# Exploration of ablation results

Something weird's going on in this chart

In [1]:
from datasets import load_dataset
import torch
from safetensors.torch import load_file
import sys
import plotly.graph_objects as go
from plotly.subplots import make_subplots
from tqdm import tqdm
import random
sys.path.append("../")
from jacobian_saes.utils import load_pretrained, run_sandwich


What's going on with that cluster?
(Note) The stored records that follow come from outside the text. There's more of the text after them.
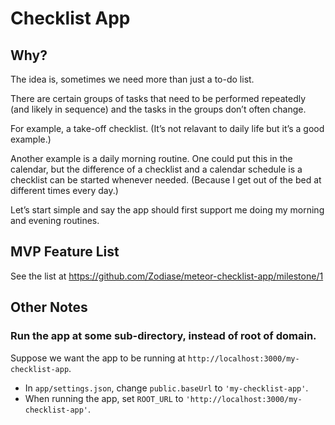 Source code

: # Checklist App

## Why?

The idea is, sometimes we need more than just a to-do list.

There are certain groups of tasks that need to be performed repeatedly (and likely in sequence) and the tasks in the groups don’t often change.

For example, a take-off checklist. (It’s not relavant to daily life but it’s a good example.)

Another example is a daily morning routine. One could put this in the calendar, but the difference of a checklist and a calendar schedule is a checklist can be started whenever needed. (Because I get out of the bed at different times every day.)

Let’s start simple and say the app should first support me doing my morning and evening routines.

## MVP Feature List

See the list at https://github.com/Zodiase/meteor-checklist-app/milestone/1

## Other Notes

### Run the app at some sub-directory, instead of root of domain.

Suppose we want the app to be running at `http://localhost:3000/my-checklist-app`.

- In `app/settings.json`, change `public.baseUrl` to `'my-checklist-app'`.
- When running the app, set `ROOT_URL` to `'http://localhost:3000/my-checklist-app'`.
Why isn't everything just neatly on the line?

In [2]:
n_samples = 10_000

sae_pair, model, mlp_with_grads, layer = load_pretrained("lucyfarnik/jsaes_pythia70m2/sae_pair_pythia-70m-deduped_layer3_16384_J1_k32:v0")
k = sae_pair.cfg.activation_fn_kwargs["k"]

dataset = load_dataset("allenai/c4", "en", split="validation", streaming=True)

results = []
with torch.no_grad():
    with tqdm(total=n_samples) as pbar:
        for item in dataset:
            _, cache = model.run_with_cache(
                item["text"],
                stop_at_layer=layer + 1,
                names_filter=[sae_pair.cfg.hook_name],
            )
            acts = cache[sae_pair.cfg.hook_name][:, 1:]

            for act in acts[0, 1:]:
                jacobian, acts_dict = run_sandwich(sae_pair, mlp_with_grads, act)
                sae_acts1 = acts_dict["sae_acts1"]
                sae_acts2 = acts_dict["sae_acts2"]
                topk_indices1 = acts_dict["topk_indices1"]
                topk_indices2 = acts_dict["topk_indices2"]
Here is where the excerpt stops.